Assignment: Your output must consist solely of the lines from the one containing "小巷子里逐渐追上来的三名暴走族。" through the end of the records, reproduced exactly.

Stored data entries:
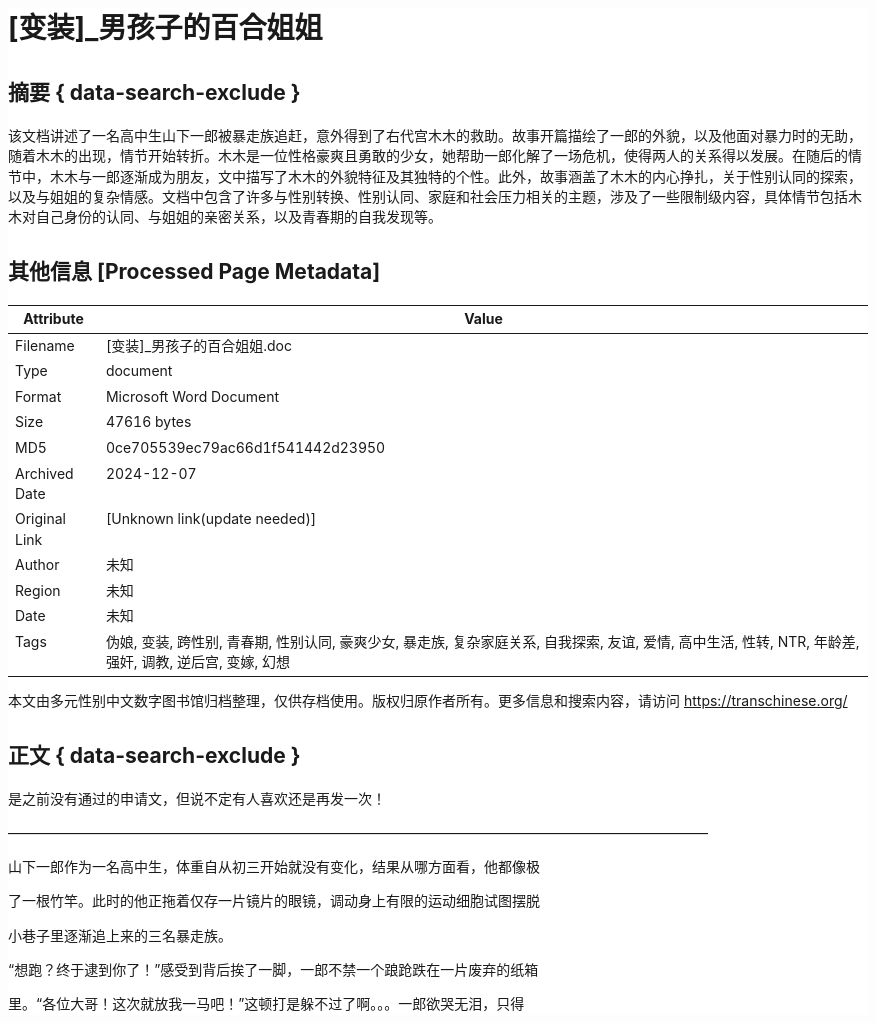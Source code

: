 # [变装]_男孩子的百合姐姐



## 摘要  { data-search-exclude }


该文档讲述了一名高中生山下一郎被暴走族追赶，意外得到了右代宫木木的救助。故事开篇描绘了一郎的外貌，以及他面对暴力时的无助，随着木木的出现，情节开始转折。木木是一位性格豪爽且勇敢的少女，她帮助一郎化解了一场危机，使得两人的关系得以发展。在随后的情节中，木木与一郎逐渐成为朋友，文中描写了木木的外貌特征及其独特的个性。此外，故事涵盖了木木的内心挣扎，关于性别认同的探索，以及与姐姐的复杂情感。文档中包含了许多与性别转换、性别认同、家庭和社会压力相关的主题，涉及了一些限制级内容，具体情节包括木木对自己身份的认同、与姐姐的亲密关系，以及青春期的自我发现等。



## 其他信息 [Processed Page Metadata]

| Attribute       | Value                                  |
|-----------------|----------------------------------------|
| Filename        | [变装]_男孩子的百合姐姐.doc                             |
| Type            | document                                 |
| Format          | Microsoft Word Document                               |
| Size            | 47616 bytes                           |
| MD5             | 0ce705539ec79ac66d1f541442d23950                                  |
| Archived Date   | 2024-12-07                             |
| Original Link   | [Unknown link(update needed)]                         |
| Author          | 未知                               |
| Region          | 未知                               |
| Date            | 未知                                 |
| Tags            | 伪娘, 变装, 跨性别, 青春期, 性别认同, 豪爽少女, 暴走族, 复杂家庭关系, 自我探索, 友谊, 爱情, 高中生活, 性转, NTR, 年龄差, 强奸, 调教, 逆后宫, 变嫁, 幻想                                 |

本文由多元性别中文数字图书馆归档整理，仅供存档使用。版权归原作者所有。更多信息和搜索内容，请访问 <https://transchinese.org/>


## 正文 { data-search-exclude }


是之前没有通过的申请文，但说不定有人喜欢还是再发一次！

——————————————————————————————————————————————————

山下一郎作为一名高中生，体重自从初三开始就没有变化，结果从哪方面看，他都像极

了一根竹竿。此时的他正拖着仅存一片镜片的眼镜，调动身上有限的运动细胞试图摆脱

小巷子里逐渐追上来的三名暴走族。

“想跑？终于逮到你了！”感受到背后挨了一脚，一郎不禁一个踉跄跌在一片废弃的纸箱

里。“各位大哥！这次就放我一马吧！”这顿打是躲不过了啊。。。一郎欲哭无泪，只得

Exercise answer:
小巷子里逐渐追上来的三名暴走族。

“想跑？终于逮到你了！”感受到背后挨了一脚，一郎不禁一个踉跄跌在一片废弃的纸箱

里。“各位大哥！这次就放我一马吧！”这顿打是躲不过了啊。。。一郎欲哭无泪，只得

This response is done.